Why Sell In May Might Not Work This Time For Bitcoin
Bitcoin pushes up on the last day as the market prepares for the upcoming speech from the U.S. Federal Reserve (FED) Chairman Jerome Powell. Despite the recent gains, the general sentiment in the crypto market remains bearish.
At the time of writing, Bitcoin trades at $38,800 with a 1.5% profit in the last 24-hours.
The first cryptocurrency by market cap could surprise market participants. Some operators have started predicting a massive crash ahead of Powell’s intervention.
The old market adagio “Sell in May and go away” seems more present than ever as the sentiment turns fully fearful. In a recent report, trading firm QCP Capital revealed their chain is biased as the bearish sentiment seems “slightly over-extended”.
In that sense, the firm claims that market participants could have priced in any FED announcement “too aggressively”. Thus, if the financial institution seems dovish or announces an interest rate hike within expectation, the crypto market could be poised for some relief. QCP Capital said:
With bearish sentiment at extremes, we could see a potential short squeeze in the near-term. This might be the rally we have been waiting to sell into as the multiple-compressing effect from QT and recessionary pressures from the rate hikes begin playing out (…).
This could take some months before it comes into effect. In the meantime, BTC might break back above the $40,000 levels.

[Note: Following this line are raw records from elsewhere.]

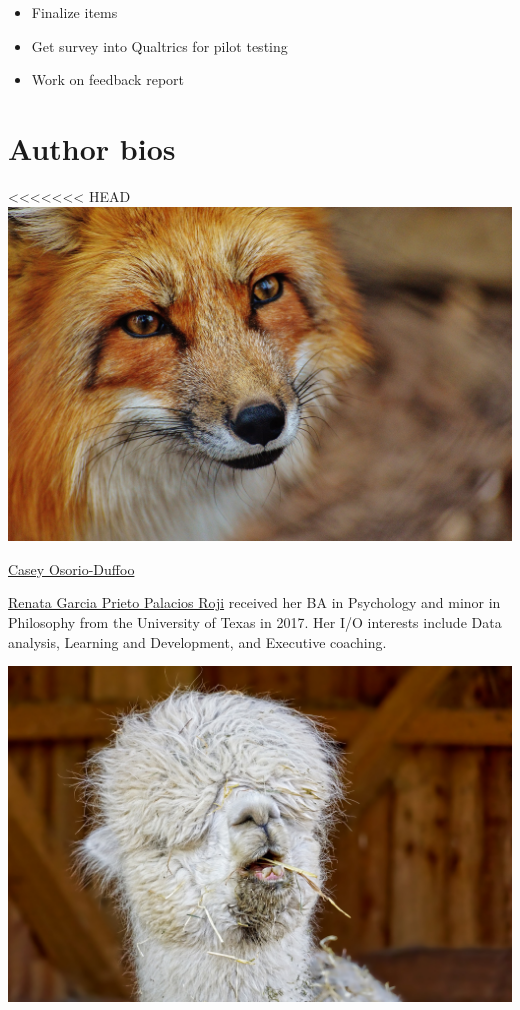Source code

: \documentclass[
]{book}
\providecommand{\tightlist}{%
  \setlength{\itemsep}{0pt}\setlength{\parskip}{0pt}}
\begin{document}
\begin{itemize}
\tightlist
\item
  Finalize items
\item
  Get survey into Qualtrics for pilot testing
\item
  Work on feedback report
\end{itemize}

\hypertarget{author-bios}{%
\chapter{Author bios}\label{author-bios}}

<<<<<<< HEAD
\includegraphics{casey.jpg}

\href{mailto:osorioduffc1@montclair.edu}{Casey Osorio-Duffoo}

\href{mailto:garciaprier1@mail.montclair.edu}{Renata Garcia Prieto Palacios Roji} received her BA in Psychology and minor in Philosophy from the University of Texas in 2017. Her I/O interests include Data analysis, Learning and Development, and Executive coaching.

\includegraphics{renata.jpg}
\end{document}

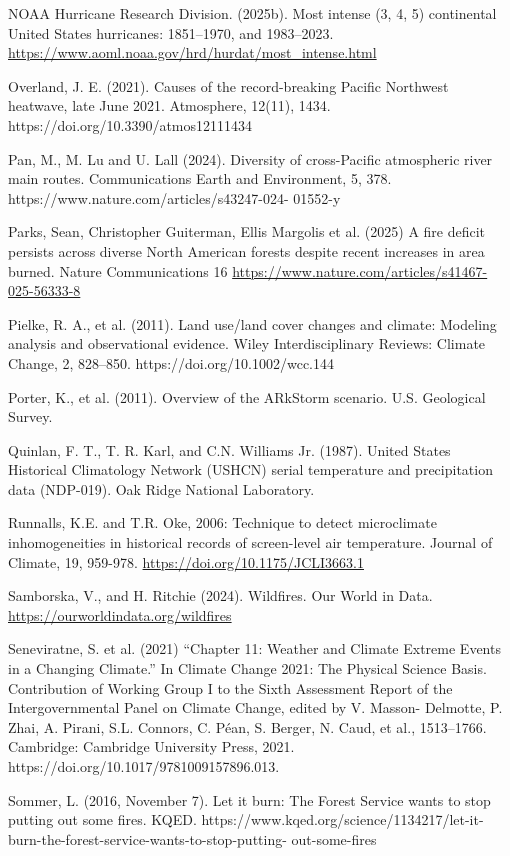 \documentclass[12pt,paper=a4,DIV=12,parskip=never,chapterprefix=false,headings=standardclasses]{scrreprt}
\begin{document}
NOAA Hurricane Research Division. (2025b). Most intense (3, 4, 5) continental United States
hurricanes: 1851–1970, and 1983–2023. \url{https://www.aoml.noaa.gov/hrd/hurdat/most_intense.html}

Overland, J. E. (2021). Causes of the record-breaking Pacific Northwest heatwave, late June 2021.
Atmosphere, 12(11), 1434. https://doi.org/10.3390/atmos12111434

Pan, M., M. Lu and U. Lall (2024). Diversity of cross-Pacific atmospheric river main routes.
Communications Earth and Environment, 5, 378. https://www.nature.com/articles/s43247-024-
01552-y

Parks, Sean, Christopher Guiterman, Ellis Margolis et al. (2025) A fire deficit persists across diverse
North American forests despite recent increases in area burned. Nature Communications 16
\url{https://www.nature.com/articles/s41467-025-56333-8}

Pielke, R. A., et al. (2011). Land use/land cover changes and climate: Modeling analysis and
observational evidence. Wiley Interdisciplinary Reviews: Climate Change, 2, 828–850.
https://doi.org/10.1002/wcc.144

Porter, K., et al. (2011). Overview of the ARkStorm scenario. U.S. Geological Survey.

Quinlan, F. T., T. R. Karl, and C.N. Williams Jr. (1987). United States Historical Climatology Network
(USHCN) serial temperature and precipitation data (NDP-019). Oak Ridge National Laboratory.

Runnalls, K.E. and T.R. Oke, 2006: Technique to detect microclimate inhomogeneities in historical
records of screen-level air temperature. Journal of Climate, 19, 959-978.
\url{https://doi.org/10.1175/JCLI3663.1}

Samborska, V., and H. Ritchie (2024). Wildfires. Our World in Data. \url{https://ourworldindata.org/wildfires}

Seneviratne, S. et al. (2021) “Chapter 11: Weather and Climate Extreme Events in a Changing Climate.”
In Climate Change 2021: The Physical Science Basis. Contribution of Working Group I to the Sixth
Assessment Report of the Intergovernmental Panel on Climate Change, edited by V. Masson-
Delmotte, P. Zhai, A. Pirani, S.L. Connors, C. Péan, S. Berger, N. Caud, et al., 1513–1766.
Cambridge: Cambridge University Press, 2021. https://doi.org/10.1017/9781009157896.013.

Sommer, L. (2016, November 7). Let it burn: The Forest Service wants to stop putting out some fires.
KQED. https://www.kqed.org/science/1134217/let-it-burn-the-forest-service-wants-to-stop-putting-
out-some-fires
\end{document}
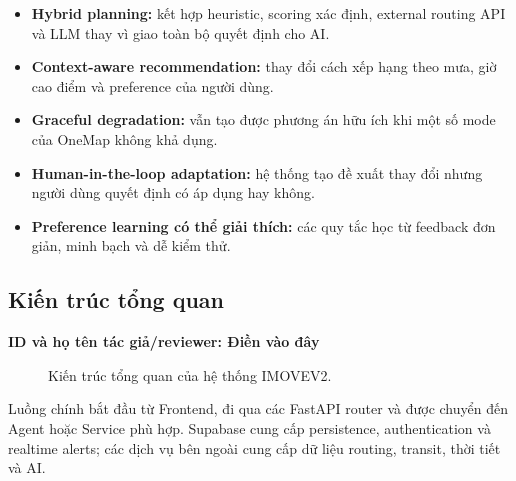 \documentclass[12pt,a4paper]{article}
\newcommand{\tacgia}{%
  \begin{tcolorbox}[colback=blue!3,colframe=blue!25,boxrule=0.4pt,arc=1mm]
    \small\textbf{ID và họ tên tác giả/reviewer: Điền vào đây}
  \end{tcolorbox}
}
\begin{document}
\begin{itemize}
    \item \textbf{Hybrid planning:} kết hợp heuristic, scoring xác định, external routing API và LLM thay vì giao toàn bộ quyết định cho AI.
    \item \textbf{Context-aware recommendation:} thay đổi cách xếp hạng theo mưa, giờ cao điểm và preference của người dùng.
    \item \textbf{Graceful degradation:} vẫn tạo được phương án hữu ích khi một số mode của OneMap không khả dụng.
    \item \textbf{Human-in-the-loop adaptation:} hệ thống tạo đề xuất thay đổi nhưng người dùng quyết định có áp dụng hay không.
    \item \textbf{Preference learning có thể giải thích:} các quy tắc học từ feedback đơn giản, minh bạch và dễ kiểm thử.
\end{itemize}

\subsection{Kiến trúc tổng quan}
\tacgia

\begin{figure}[H]
\centering
{}
\caption{Kiến trúc tổng quan của hệ thống IMOVEV2.}
\label{fig:architecture}
\end{figure}

Luồng chính bắt đầu từ Frontend, đi qua các FastAPI router và được chuyển đến Agent hoặc Service phù hợp. Supabase cung cấp persistence, authentication và realtime alerts; các dịch vụ bên ngoài cung cấp dữ liệu routing, transit, thời tiết và AI.
\end{document}
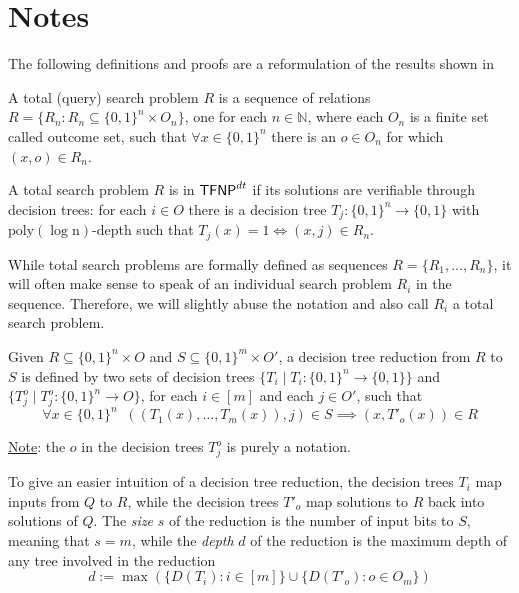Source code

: \hypersetup{colorlinks=true, linkcolor=blue, citecolor=red}


\chapter{Notes} \label{chap:notes}

The following definitions and proofs are a reformulation of the results shown in \cite{tfnp_characterization, separations_proof_complexity,proofs_circuits_communication}

\begin{definition}
    A total (query) search problem $R$ is a sequence of relations $R = \{R_n : R_n \subseteq \{0,1\}^n \times O_n\}$, one for each $n \in \mathbb{N}$, where each $O_n$ is a finite set called outcome set, such that $\forall x \in \{0,1\}^n$ there is an $o \in O_n$ for which $(x,o) \in R_n$.

    A total search problem $R$ is in $\mathsf{TFNP}^{dt}$ if its solutions are verifiable through decision trees: for each $i \in O$ there is a decision tree $T_j : \{0,1\}^n \to \{0,1\}$ with $\mathrm{poly(\log n)}$-depth such that $T_j(x) = 1 \iff (x,j) \in R_n$.
\end{definition}

While total search problems are formally defined as sequences $R = \{R_1, \ldots, R_n\}$, it will often make sense to speak of an individual search problem $R_i$ in the sequence. Therefore, we will slightly abuse the notation and also call $R_i$ a total search problem.

\begin{definition}
    Given $R \subseteq \{0,1\}^n \times O$ and $S \subseteq \{0,1\}^m \times O'$, a decision tree reduction from $R$ to $S$ is defined by two sets of decision trees $\{T_i \mid T_i : \{0,1\}^n \to \{0,1\}\}$ and $\{T^o_j \mid T^o_j : \{0,1\}^n \to O\}$, for each $i \in [m]$ and each $j \in O'$, such that
    \[\forall x \in \{0,1\}^n \;\; ((T_1(x), \ldots, T_m(x)), j) \in S \implies (x, T'_o(x)) \in R\]

    \underline{Note}: the $o$ in the decision trees $T^o_j$ is purely a notation. 
\end{definition}

To give an easier intuition of a decision tree reduction, the decision trees $T_i$ map inputs from $Q$ to $R$, while the decision trees $T'_o$ map solutions to $R$ back into solutions of $Q$. The \textit{size} $s$ of the reduction is the number of input bits to $S$, meaning that $s = m$, while the \textit{depth} $d$ of the reduction is the maximum depth of any tree involved in the reduction
\[d := \max(\{D(T_i) : i \in [m]\} \cup \{D(T'_o) : o \in O_m\})\]

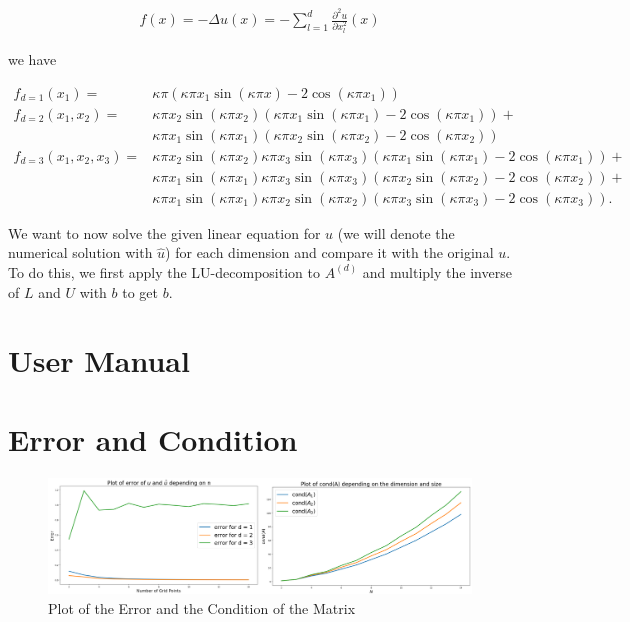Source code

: \documentclass[refman]{article}
\theoremstyle{definition}
\begin{document}
\begin{align*}
	f(x) = - \Delta u(x) = -\sum_{l = 1}^d \frac{\partial^2 u}{\partial x_l^2} (x)
\end{align*}

we have

\begin{align*}
	f_{d=1} (x_1) =& \kappa \pi \left( \kappa \pi x_1 \sin ( \kappa \pi x ) - 2 \cos( \kappa \pi x_1) \right) \\
%	
	f_{d=2} (x_1, x_2) =& \kappa \pi x_2 \sin( \kappa \pi x_2) \left(  \kappa \pi x_1 \sin(\kappa \pi x_1) - 2 \cos ( \kappa \pi x_1) \right) + \\ 
	& \kappa \pi x_1 \sin( \kappa \pi x_1) \left(  \kappa \pi x_2 \sin(\kappa \pi x_2) - 2 \cos ( \kappa \pi x_2) \right) \\
%
	f_{d=3} (x_1, x_2, x_3) =& \kappa \pi x_2 \sin( \kappa \pi x_2) \kappa \pi x_3 \sin(\kappa \pi x_3)  \left(  \kappa \pi x_1 \sin(\kappa \pi x_1) - 2 \cos ( \kappa \pi x_1) \right) + \\
	& \kappa \pi x_1 \sin( \kappa \pi x_1) \kappa \pi x_3 \sin(\kappa \pi x_3)  \left(  \kappa \pi x_2 \sin(\kappa \pi x_2) - 2 \cos ( \kappa \pi x_2) \right) + \\
	& \kappa \pi x_1 \sin( \kappa \pi x_1) \kappa \pi x_2 \sin(\kappa \pi x_2)  \left(  \kappa \pi x_3 \sin(\kappa \pi x_3) - 2 \cos ( \kappa \pi x_3) \right) \text{.}
\end{align*}

We want to now solve the given linear equation for \(u\) (we will denote the numerical solution with \(\hat{u}\)) for each dimension and compare it with the original \(u\). To do this, we first apply the LU-decomposition to \(A^{(d)}\) and multiply the inverse of \(L\) and \(U\) with \(b\) to get \(b\).

\section{User Manual}

\section{Error and Condition}

\begin{figure}[h]
	\includegraphics[width=\linewidth]{graphics/error_condition.png}
	\caption{Plot of the Error and the Condition of the Matrix}
	\label{fig:plot_error}
\end{figure}
\end{document}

As NewsBTC reported, there are two scenarios for global markets in 2022. An aggressive or dovish FED. The latter is the best for the price of Bitcoin and other risk-on assets.
Why Bitcoin Could Benefit From Market Anticipation
The financial institution could be softer at the execution of its monetary policy if the market reacts ahead of future announcements. QCP Capital believes this is already happening:
(…) price reactions in anticipation of the FED are effectively serving the FED’s goals. Powell said on 21 April that he was pleased that markets have reacted to the FED’s hawkish indications. (…) we have seen some of the largest moves across markets in years.
The firm claims that market participants expect as much as 75 basis points (bps) interest rate hikes. This is a highly aggressive approach which means that anything below that could be beneficial for Bitcoin and the crypto market.
In that sense, QCP Capital claims the market is doing the FED’s job by keeping prices down and reacting to announcements. The firm added: “this gives the FED more breathing room in their fight against inflation”.
Moreover, QCP Capital believes inflation might be finally reaching a peak. Thus, why the FED might dial down on its rhetoric, or at least it will allow it to stay within expectations.